Many other examples could be given of British insistence on making the enemy’s army the primary objective and not his fleet in cases of invasion. No point in the old tradition was more firmly established. Its value was of course more strongly marked where the army and the fleet of the enemy endeavoured to act on separate lines of operation; that is, where the army took the real offensive line and the fleet the covering or preventive line, and where consequently for our own fleet there was no confusion between the two objectives. This was the normal case, and the reason it was so is simple enough. It may be stated at once, since it serves to enunciate the general principle upon which our traditional system of defence was based.

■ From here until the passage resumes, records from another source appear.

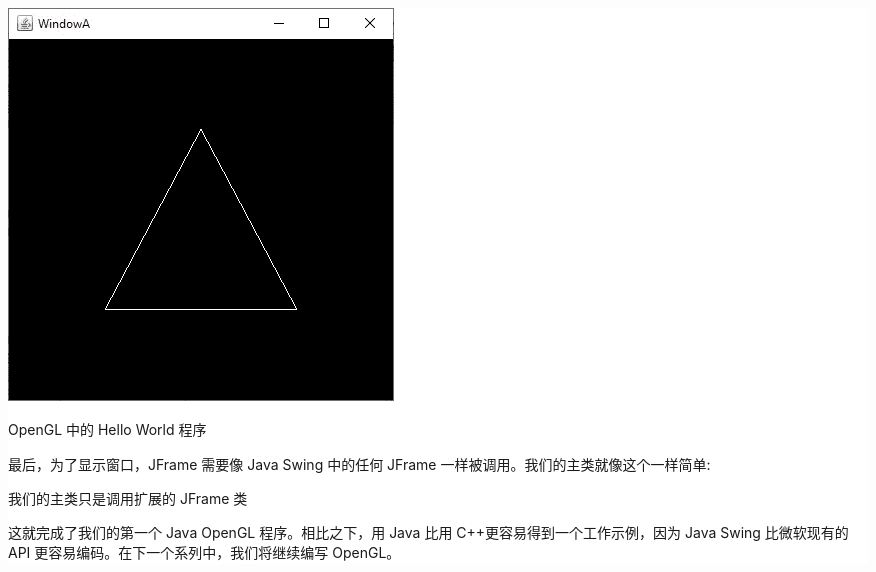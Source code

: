 ![](img/286f60ac4c011753051115d74d407090.png)

OpenGL 中的 Hello World 程序

最后，为了显示窗口，JFrame 需要像 Java Swing 中的任何 JFrame 一样被调用。我们的主类就像这个一样简单:

我们的主类只是调用扩展的 JFrame 类

这就完成了我们的第一个 Java OpenGL 程序。相比之下，用 Java 比用 C++更容易得到一个工作示例，因为 Java Swing 比微软现有的 API 更容易编码。在下一个系列中，我们将继续编写 OpenGL。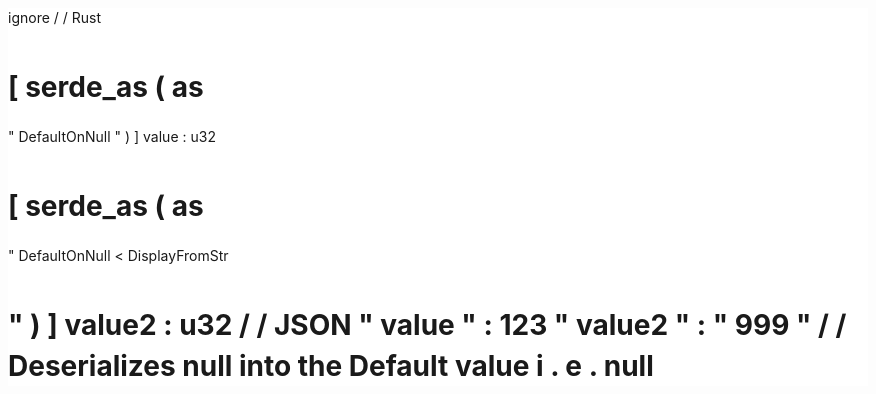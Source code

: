 ignore
/
/
Rust
#
[
serde_as
(
as
=
"
DefaultOnNull
"
)
]
value
:
u32
#
[
serde_as
(
as
=
"
DefaultOnNull
<
DisplayFromStr
>
"
)
]
value2
:
u32
/
/
JSON
"
value
"
:
123
"
value2
"
:
"
999
"
/
/
Deserializes
null
into
the
Default
value
i
.
e
.
null
=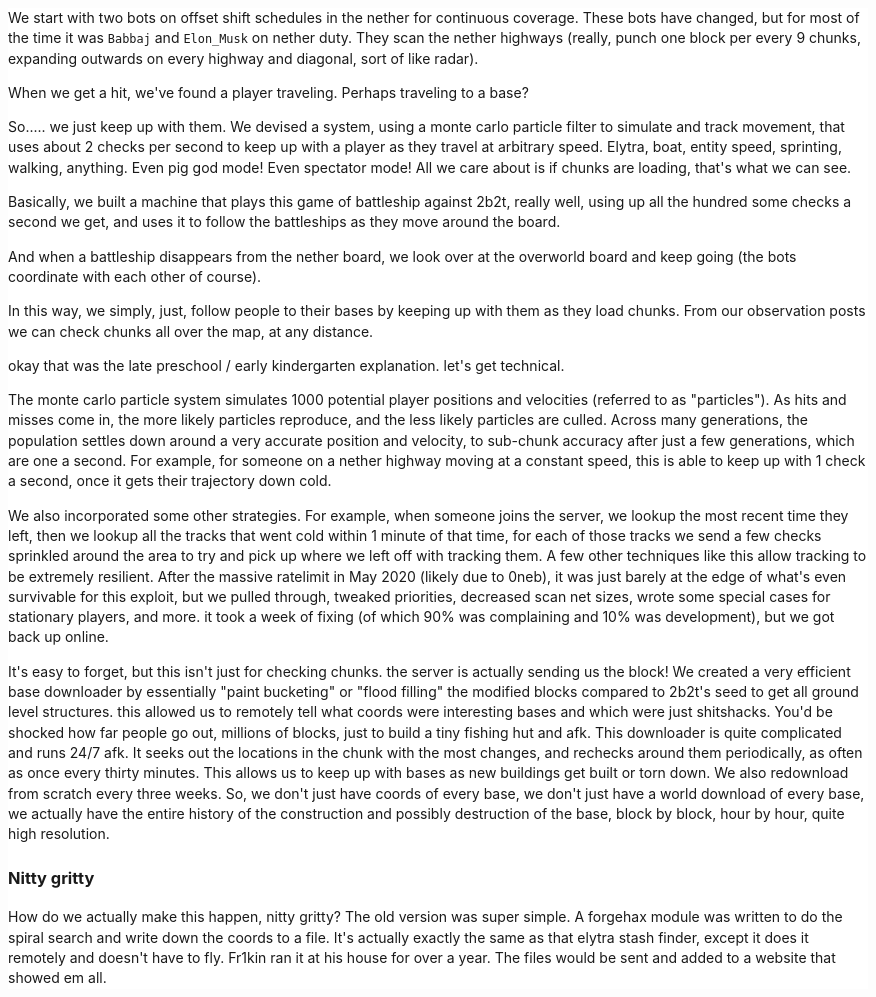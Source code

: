 We start with two bots on offset shift schedules in the nether for continuous coverage. These bots have changed, but for most of the time it was `Babbaj` and `Elon_Musk` on nether duty. They scan the nether highways (really, punch one block per every 9 chunks, expanding outwards on every highway and diagonal, sort of like radar).

When we get a hit, we've found a player traveling. Perhaps traveling to a base?

So..... we just keep up with them. We devised a system, using a monte carlo particle filter to simulate and track movement, that uses about 2 checks per second to keep up with a player as they travel at arbitrary speed. Elytra, boat, entity speed, sprinting, walking, anything. Even pig god mode! Even spectator mode! All we care about is if chunks are loading, that's what we can see.

Basically, we built a machine that plays this game of battleship against 2b2t, really well, using up all the hundred some checks a second we get, and uses it to follow the battleships as they move around the board.

And when a battleship disappears from the nether board, we look over at the overworld board and keep going (the bots coordinate with each other of course).

In this way, we simply, just, follow people to their bases by keeping up with them as they load chunks. From our observation posts we can check chunks all over the map, at any distance.

okay that was the late preschool / early kindergarten explanation. let's get technical.

The monte carlo particle system simulates 1000 potential player positions and velocities (referred to as "particles"). As hits and misses come in, the more likely particles reproduce, and the less likely particles are culled. Across many generations, the population settles down around a very accurate position and velocity, to sub-chunk accuracy after just a few generations, which are one a second. For example, for someone on a nether highway moving at a constant speed, this is able to keep up with 1 check a second, once it gets their trajectory down cold.

We also incorporated some other strategies. For example, when someone joins the server, we lookup the most recent time they left, then we lookup all the tracks that went cold within 1 minute of that time, for each of those tracks we send a few checks sprinkled around the area to try and pick up where we left off with tracking them. A few other techniques like this allow tracking to be extremely resilient. After the massive ratelimit in May 2020 (likely due to 0neb), it was just barely at the edge of what's even survivable for this exploit, but we pulled through, tweaked priorities, decreased scan net sizes, wrote some special cases for stationary players, and more. it took a week of fixing (of which 90% was complaining and 10% was development), but we got back up online.

It's easy to forget, but this isn't just for checking chunks. the server is actually sending us the block! We created a very efficient base downloader by essentially "paint bucketing" or "flood filling" the modified blocks compared to 2b2t's seed to get all ground level structures. this allowed us to remotely tell what coords were interesting bases and which were just shitshacks. You'd be shocked how far people go out, millions of blocks, just to build a tiny fishing hut and afk. This downloader is quite complicated and runs 24/7 afk. It seeks out the locations in the chunk with the most changes, and rechecks around them periodically, as often as once every thirty minutes. This allows us to keep up with bases as new buildings get built or torn down. We also redownload from scratch every three weeks. So, we don't just have coords of every base, we don't just have a world download of every base, we actually have the entire history of the construction and possibly destruction of the base, block by block, hour by hour, quite high resolution.

### Nitty gritty
How do we actually make this happen, nitty gritty? The old version was super simple. A forgehax module was written to do the spiral search and write down the coords to a file. It's actually exactly the same as that elytra stash finder, except it does it remotely and doesn't have to fly. Fr1kin ran it at his house for over a year. The files would be sent and added to a website that showed em all.
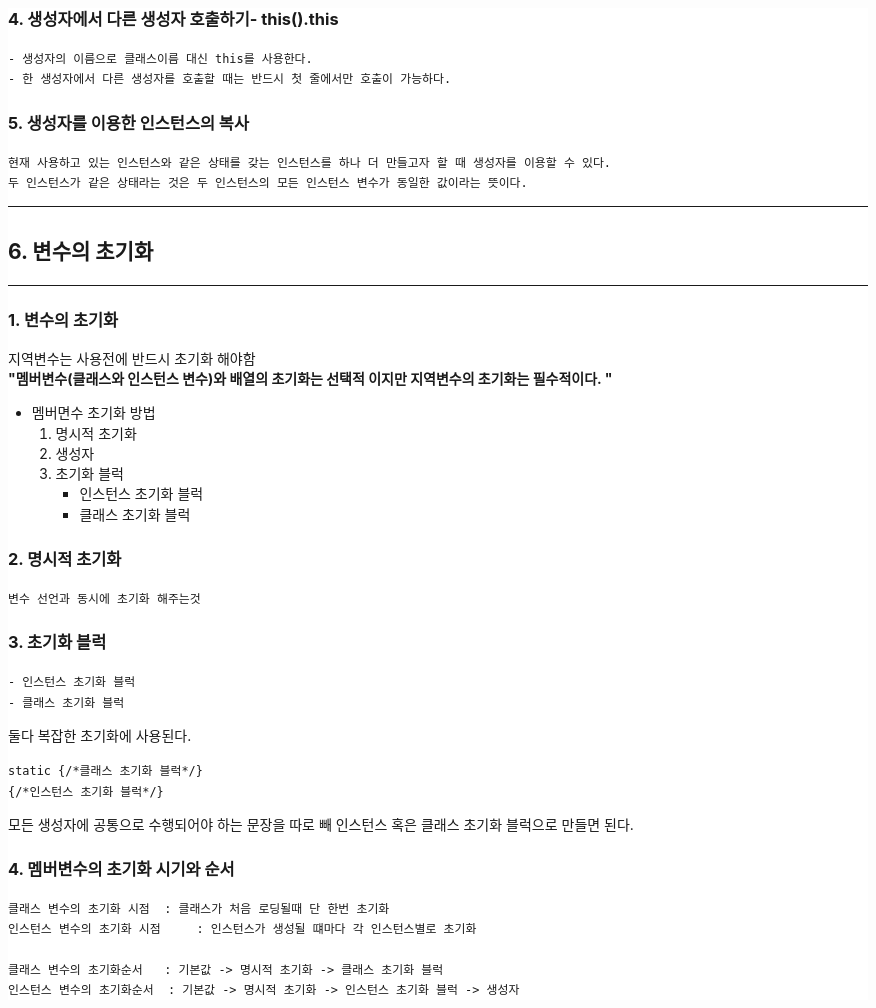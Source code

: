 	
### 4. 생성자에서 다른 생성자 호출하기- this().this
	- 생성자의 이름으로 클래스이름 대신 this를 사용한다.
	- 한 생성자에서 다른 생성자를 호출할 때는 반드시 첫 줄에서만 호출이 가능하다.

	
### 5. 생성자를 이용한 인스턴스의 복사
	현재 사용하고 있는 인스턴스와 같은 상태를 갖는 인스턴스를 하나 더 만들고자 할 때 생성자를 이용할 수 있다.
	두 인스턴스가 같은 상태라는 것은 두 인스턴스의 모든 인스턴스 변수가 동일한 값이라는 뜻이다.

---	
## 6. 변수의 초기화
---
### 1. 변수의 초기화
지역변수는 사용전에 반드시 초기화 해야함 		
**"멤버변수(클래스와 인스턴스 변수)와 배열의 초기화는 선택적 이지만 지역변수의 초기화는 필수적이다. "**

- 멤버면수 초기화 방법
	1. 명시적 초기화
	2. 생성자
	3. 초기화 블럭
		- 인스턴스 초기화 블럭
		- 클래스 초기화 블럭
		
### 2. 명시적 초기화
	변수 선언과 동시에 초기화 해주는것
		
### 3. 초기화 블럭
	- 인스턴스 초기화 블럭 
	- 클래스 초기화 블럭 

둘다 복잡한 초기화에 사용된다.
```
static {/*클래스 초기화 블럭*/}
{/*인스턴스 초기화 블럭*/}
```
모든 생성자에 공통으로 수행되어야 하는 문장을 따로 빼 인스턴스 혹은 클래스 초기화 블럭으로 만들면 된다. 
	
### 4. 멤버변수의 초기화 시기와 순서
	클래스 변수의 초기화 시점 	: 클래스가 처음 로딩될때 단 한번 초기화
	인스턴스 변수의 초기화 시점 	: 인스턴스가 생성될 떄마다 각 인스턴스별로 초기화
	
	클래스 변수의 초기화순서 	: 기본값 -> 명시적 초기화 -> 클래스 초기화 블럭	
	인스턴스 변수의 초기화순서 	: 기본값 -> 명시적 초기화 -> 인스턴스 초기화 블럭 -> 생성자
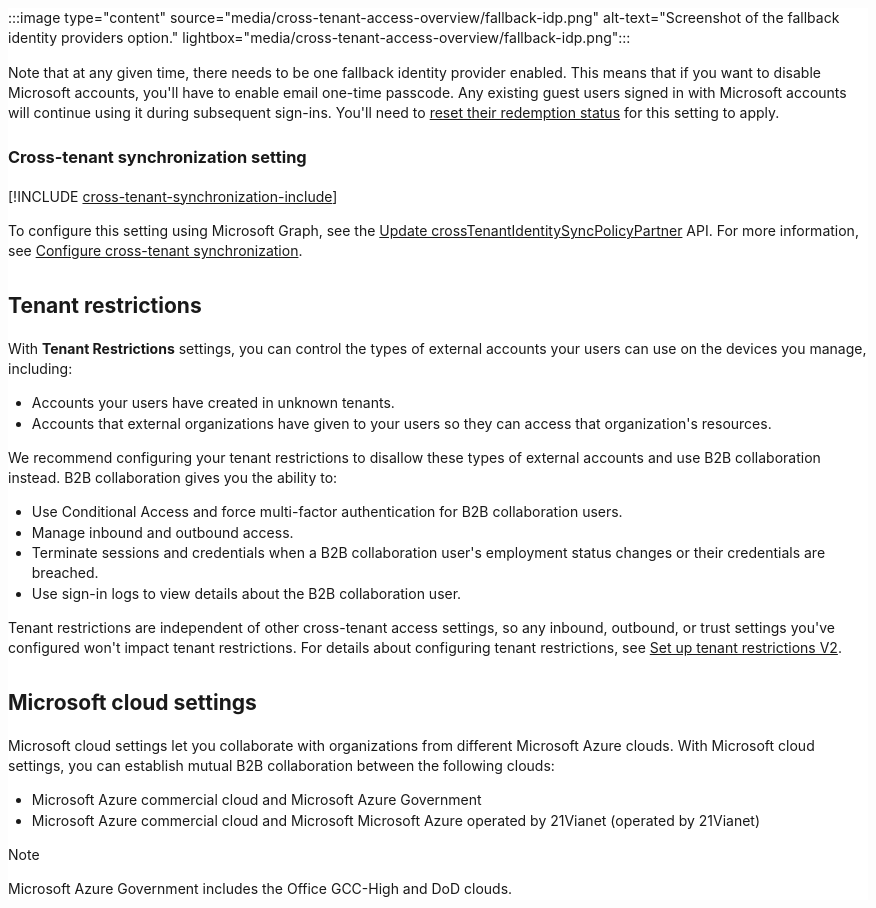 :::image type="content" source="media/cross-tenant-access-overview/fallback-idp.png" alt-text="Screenshot of the fallback identity providers option." lightbox="media/cross-tenant-access-overview/fallback-idp.png":::

Note that at any given time, there needs to be one fallback identity provider enabled. This means that if you want to disable Microsoft accounts, you'll have to enable email one-time passcode. Any existing guest users signed in with Microsoft accounts will continue using it during subsequent sign-ins. You'll need to [reset their redemption status](reset-redemption-status.md) for this setting to apply.

### Cross-tenant synchronization setting

[!INCLUDE [cross-tenant-synchronization-include](~/includes/cross-tenant-synchronization-include.md)]

To configure this setting using Microsoft Graph, see the [Update crossTenantIdentitySyncPolicyPartner](/graph/api/crosstenantidentitysyncpolicypartner-update) API. For more information, see [Configure cross-tenant synchronization](~/identity/multi-tenant-organizations/cross-tenant-synchronization-configure.md).

## Tenant restrictions

With **Tenant Restrictions** settings, you can control the types of external accounts your users can use on the devices you manage, including:

- Accounts your users have created in unknown tenants.
- Accounts that external organizations have given to your users so they can access that organization's resources.  

We recommend configuring your tenant restrictions to disallow these types of external accounts and use B2B collaboration instead. B2B collaboration gives you the ability to:

- Use Conditional Access and force multi-factor authentication for B2B collaboration users.
- Manage inbound and outbound access.
- Terminate sessions and credentials when a B2B collaboration user's employment status changes or their credentials are breached.
- Use sign-in logs to view details about the B2B collaboration user.

Tenant restrictions are independent of other cross-tenant access settings, so any inbound, outbound, or trust settings you've configured won't impact tenant restrictions. For details about configuring tenant restrictions, see [Set up tenant restrictions V2](tenant-restrictions-v2.md).

## Microsoft cloud settings

Microsoft cloud settings let you collaborate with organizations from different Microsoft Azure clouds. With Microsoft cloud settings, you can establish mutual B2B collaboration between the following clouds:

- Microsoft Azure commercial cloud and Microsoft Azure Government
- Microsoft Azure commercial cloud and Microsoft Microsoft Azure operated by 21Vianet (operated by 21Vianet)

> [!NOTE]
> Microsoft Azure Government includes the Office GCC-High and DoD clouds.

An invasion of Great Britain must always be an attempt over an uncommanded sea. It may be that our fleet predominates or it may be that it does not, but the command must always be in dispute. If we have gained complete command, no invasion can take place, nor will it be attempted. If we have lost it completely no invasion will be necessary, since, quite apart from the threat of invasion, we must make peace on the best terms we can get. Now, if the sea be uncommanded, there are obviously two ways in which an invasion may be attempted. Firstly, the enemy may endeavour to force it through our naval defence with transports and fleet in one mass. This was the primitive idea on which the Spanish invasion of Philip the Second was originally planned by his famous admiral, Santa-Cruz. Ripening military science, however, was able to convince him of its weakness. A mass of transports and warships is the most cumbrous and vulnerable engine of war ever known. The weaker the naval defence of the threatened country, the more devoutly will it pray the invader may use this device. Where contact with the enemy’s fleet is certain, and particularly in narrow seas, as it was in this case, such a course will give the defender all the chances he could desire, and success for the invader is inconceivable, provided always we resolutely determine to make the army in its transports our main objective, and are not to be induced to break our head against its escort.